Rafe Cameron

    Rafe Cameron

    ꨄ︎| Where the Dark Things Hide

    Rafe Cameron
    c.ai

    It started on a night he wouldn’t remember. You found him slumped outside a party, eyes red, jaw clenched, muttering to himself as if the thoughts in his head wouldn’t stop screaming. Everyone else ignored him—whispers and stares. But you couldn’t. Not when he looked so wrecked, so far gone.

    He refused to go home. Said he didn’t want to see his dad. His voice cracked when he said it, too quiet and too raw. So you brought him to your place instead. Just for the night. Just until he sobered up.

    He cried that night. Curled up on your bed like a kid, stammering through broken confessions. “I’m not good enough,” he mumbled against your pillow. “He doesn’t even see me. No one does.”

    You stayed. You rubbed gentle circles into his back, whispered that he was okay, that he was safe. And for once, he believed it.

    After that, it became routine. Rafe would show up, high or not, sometimes shaking, sometimes too quiet, sometimes with blood on his knuckles. And you’d open the door. You’d let him in. Let him fall apart without judgment.

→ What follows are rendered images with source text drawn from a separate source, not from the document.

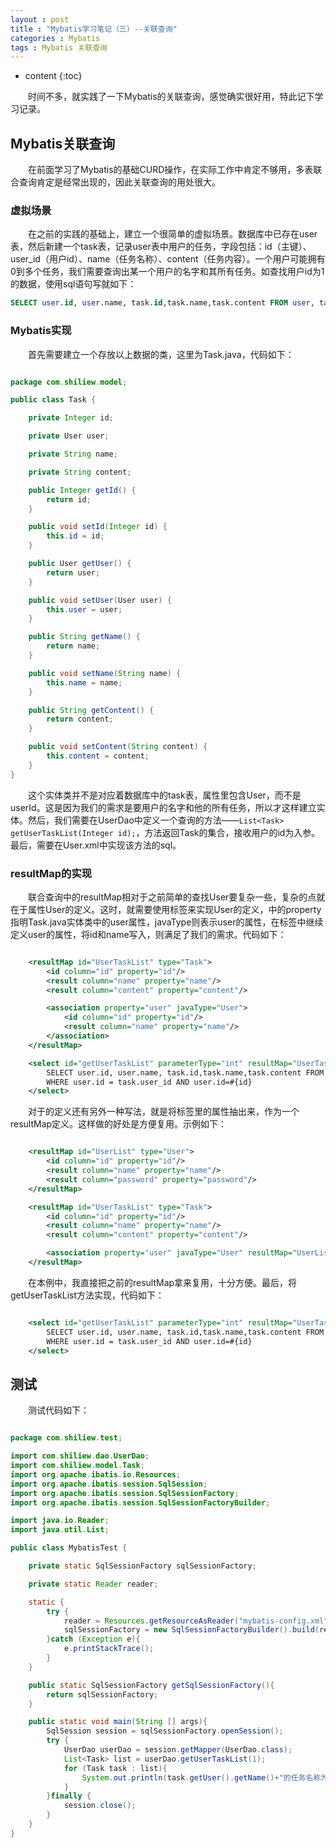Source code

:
 ```yaml
---
layout : post
title : "Mybatis学习笔记（三）--关联查询"
categories : Mybatis
tags : Mybatis 关联查询
---
```


* content
{:toc}

　　时间不多，就实践了一下Mybatis的关联查询，感觉确实很好用，特此记下学习记录。




## Mybatis关联查询

　　在前面学习了Mybatis的基础CURD操作，在实际工作中肯定不够用，多表联合查询肯定是经常出现的，因此关联查询的用处很大。

### 虚拟场景

　　在之前的实践的基础上，建立一个很简单的虚拟场景。数据库中已存在user表，然后新建一个task表，记录user表中用户的任务，字段包括：id（主键）、user_id（用户id）、name（任务名称）、content（任务内容）。一个用户可能拥有0到多个任务，我们需要查询出某一个用户的名字和其所有任务。如查找用户id为1的数据，使用sql语句写就如下：

```sql
SELECT user.id, user.name, task.id,task.name,task.content FROM user, task WHERE user.id = task.user_id AND user.id=1;
```

### Mybatis实现

　　首先需要建立一个存放以上数据的类，这里为Task.java，代码如下：

```java

package com.shiliew.model;

public class Task {

    private Integer id;

    private User user;

    private String name;

    private String content;

    public Integer getId() {
        return id;
    }

    public void setId(Integer id) {
        this.id = id;
    }

    public User getUser() {
        return user;
    }

    public void setUser(User user) {
        this.user = user;
    }

    public String getName() {
        return name;
    }

    public void setName(String name) {
        this.name = name;
    }

    public String getContent() {
        return content;
    }

    public void setContent(String content) {
        this.content = content;
    }
}
```

　　这个实体类并不是对应着数据库中的task表，属性里包含User，而不是userId。这是因为我们的需求是要用户的名字和他的所有任务，所以才这样建立实体。然后，我们需要在UserDao中定义一个查询的方法——`List<Task> getUserTaskList(Integer id);`，方法返回Task的集合，接收用户的id为入参。最后，需要在User.xml中实现该方法的sql。

### resultMap的实现

　　联合查询中的resultMap相对于之前简单的查找User要复杂一些，复杂的点就在于属性User的定义。这时，就需要使用<association>标签来实现User的定义，<association>中的property指明Task.java实体类中的user属性，javaType则表示user的属性，在<association>标签中继续定义user的属性，将id和name写入，则满足了我们的需求。代码如下：

```xml

	<resultMap id="UserTaskList" type="Task">
        <id column="id" property="id"/>
        <result column="name" property="name"/>
        <result column="content" property="content"/>

        <association property="user" javaType="User">
            <id column="id" property="id"/>
            <result column="name" property="name"/>
        </association>
    </resultMap>

    <select id="getUserTaskList" parameterType="int" resultMap="UserTaskList">
        SELECT user.id, user.name, task.id,task.name,task.content FROM user, task
        WHERE user.id = task.user_id AND user.id=#{id}
    </select>
```

　　对于<association>的定义还有另外一种写法，就是将标签里的属性抽出来，作为一个resultMap定义。这样做的好处是方便复用。示例如下：

```xml

	<resultMap id="UserList" type="User">
        <id column="id" property="id"/>
        <result column="name" property="name"/>
        <result column="password" property="password"/>
    </resultMap>

    <resultMap id="UserTaskList" type="Task">
        <id column="id" property="id"/>
        <result column="name" property="name"/>
        <result column="content" property="content"/>

        <association property="user" javaType="User" resultMap="UserList"/>
    </resultMap>
```

　　在本例中，我直接把之前的resultMap拿来复用，十分方便。最后，将getUserTaskList方法实现，代码如下：

```xml

	<select id="getUserTaskList" parameterType="int" resultMap="UserTaskList">
        SELECT user.id, user.name, task.id,task.name,task.content FROM user, task
        WHERE user.id = task.user_id AND user.id=#{id}
    </select>
```

## 测试

　　测试代码如下：

```java

package com.shiliew.test;

import com.shiliew.dao.UserDao;
import com.shiliew.model.Task;
import org.apache.ibatis.io.Resources;
import org.apache.ibatis.session.SqlSession;
import org.apache.ibatis.session.SqlSessionFactory;
import org.apache.ibatis.session.SqlSessionFactoryBuilder;

import java.io.Reader;
import java.util.List;

public class MybatisTest {

    private static SqlSessionFactory sqlSessionFactory;

    private static Reader reader;

    static {
        try {
            reader = Resources.getResourceAsReader("mybatis-config.xml");
            sqlSessionFactory = new SqlSessionFactoryBuilder().build(reader);
        }catch (Exception e){
            e.printStackTrace();
        }
    }

    public static SqlSessionFactory getSqlSessionFactory(){
        return sqlSessionFactory;
    }

    public static void main(String [] args){
        SqlSession session = sqlSessionFactory.openSession();
        try {
            UserDao userDao = session.getMapper(UserDao.class);
            List<Task> list = userDao.getUserTaskList(1);
            for (Task task : list){
                System.out.println(task.getUser().getName()+"的任务名称为"+task.getName()+",任务内容为"+task.getContent());
            }
        }finally {
            session.close();
        }
    }
}
```
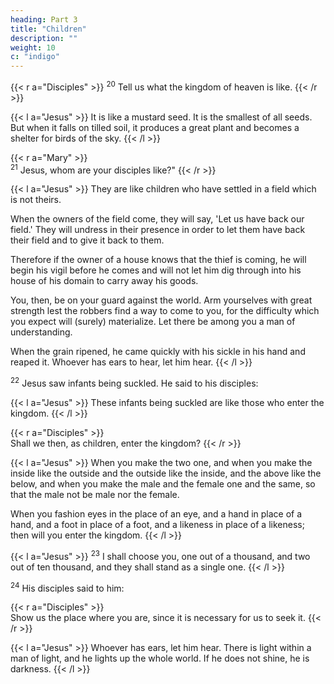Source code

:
 ```yaml
---
heading: Part 3
title: "Children" 
description: ""
weight: 10
c: "indigo"
---
```



{{< r a="Disciples" >}}
<sup>20</sup>  Tell us what the kingdom of heaven is like.
{{< /r >}}

{{< l a="Jesus" >}} 
It is like a mustard seed. It is the smallest of all seeds. But when it falls
on tilled soil, it produces a great plant and becomes a shelter for birds of the sky.
{{< /l >}}



{{< r a="Mary" >}}  
<sup>21</sup> Jesus, whom are your disciples like?"
{{< /r >}}  


{{< l a="Jesus" >}}
They are like children who have settled in a field which is not theirs. 

When the owners of the field come, they will say, 'Let us have back our field.' They will undress in their presence in order to let them have back their field and to give it back to them.

Therefore if the owner of a house knows that the thief is coming, he will begin his vigil before he comes and will not let him dig through into his house of his domain to carry away his goods. 

You, then, be on your guard against the world. Arm yourselves with great strength lest the robbers find a way to come to you, for the difficulty which you expect will (surely) materialize. Let there be among you a man of understanding.

When the grain ripened, he came quickly with his sickle in his hand and reaped it. Whoever has ears to hear, let him hear.
{{< /l >}}


<sup>22</sup> Jesus saw infants being suckled. He said to his disciples:

{{< l a="Jesus" >}}
These infants being suckled are like those who enter the kingdom.
{{< /l >}}

{{< r a="Disciples" >}}  
Shall we then, as children, enter the kingdom?
{{< /r >}}

{{< l a="Jesus" >}}
When you make the two one, and when you make the inside like the outside and the outside like the inside, and the above like the below, and when you make the male and the female one and the same, so that the male not be male nor the female. 

When you fashion eyes in the place of an eye, and a hand in place of a hand, and a foot in place of a foot, and a likeness in place of a likeness; then will you enter the kingdom.
{{< /l >}}


{{< l a="Jesus" >}}
<sup>23</sup> I shall choose you, one out of a thousand, and two out of ten thousand, and they shall stand as a single one.
{{< /l >}}

<sup>24</sup> His disciples said to him:

{{< r a="Disciples" >}}  
Show us the place where you are, since it is necessary for us to seek it.
{{< /r >}}  

{{< l a="Jesus" >}}
Whoever has ears, let him hear. There is light within a man of light, and he lights up the whole world. If he does not shine, he is darkness.
{{< /l >}}
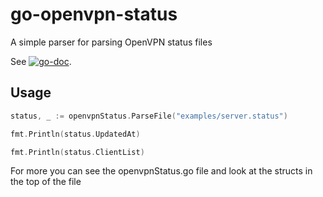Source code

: # go-openvpn-status

A simple parser for parsing OpenVPN status files

See [![go-doc](https://godoc.org/github.com/shrikantpatnaik/go-openvpn-status?status.svg)](https://godoc.org/github.com/shrikantpatnaik/go-openvpn-status).

## Usage

```go
status, _ := openvpnStatus.ParseFile("examples/server.status")

fmt.Println(status.UpdatedAt)

fmt.Println(status.ClientList)

```

For more you can see the openvpnStatus.go file and look at the structs in the top of the file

    He never said what you were to him, and you didn’t ask. But he always came back. For your warmth. For your silence. For the way your touch didn’t make him feel like a failure.

    But peace like that always has a cost.

    That night, you were both asleep, tangled in blankets and half-breaths. Until he jolted awake. Sweat on his skin, panic in his lungs. Before you could even speak, his hand shot out, gripping your neck, pushing you down into the mattress, his body heavy with fear.

    You choked out his name, and his eyes snapped open. And in that moment, he looked more broken than ever.

    He let go. Crawled back, horrified.

    “I—I didn’t know,” he whispered, voice shaking. “I didn’t mean to—I swear I didn’t mean—”

    But you were already sitting up, fingers at your throat, heart racing. He wouldn’t stop apologizing. Eyes wide, hands trembling like a kid who knew he’d ruined something fragile.

    He hadn’t meant to hurt you. But some part of him knew—deep down—he always would.